Saved data entries:

BEGIN

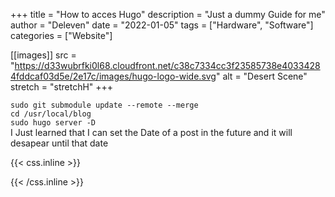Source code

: +++
title = "How to acces Hugo"
description = "Just a dummy Guide for me"
author = "Deleven"
date = "2022-01-05"
tags = ["Hardware", "Software"]
categories = ["Website"]

[[images]]
src = "https://d33wubrfki0l68.cloudfront.net/c38c7334cc3f23585738e40334284fddcaf03d5e/2e17c/images/hugo-logo-wide.svg"
alt = "Desert Scene"
stretch = "stretchH"
+++

<!-- ----------------------------------- -->

<!-- ---------- Text Snippet ----------- -->

<!-- ----------------------------------- -->


`sudo git submodule update --remote --merge`  
`cd /usr/local/blog`  
`sudo hugo server -D`  
I Just learned that I can set the Date of a post in the future and it will desapear until that date
<!--more-->

<!-- ################################### -->

<!-- ######## Full Blog Text ########### -->



<!-- ################################### -->

<!-- +++++++++++++++++++++++++++++++++++ -->

<!-- ++++++++++ CSS-Styling ++++++++++++ -->

<!-- +++++++++++++++++++++++++++++++++++ -->

{{< css.inline >}}

<style>
.emojify {
 font-family: Apple Color Emoji,Segoe UI Emoji,NotoColorEmoji,Segoe UI Symbol,Android Emoji,EmojiSymbols;
 font-size: 2rem;
 vertical-align: middle;
}
@media screen and (max-width:650px) {
    .nowrap {
 display: block;
 margin: 25px 0;
}
}
</style>

{{< /css.inline >}}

END

PROBLEM TO SOLVE:
Filter the entries and keep only the lines holding "font".

RESULT OF THIS TASK:
 font-family: Apple Color Emoji,Segoe UI Emoji,NotoColorEmoji,Segoe UI Symbol,Android Emoji,EmojiSymbols;
 font-size: 2rem;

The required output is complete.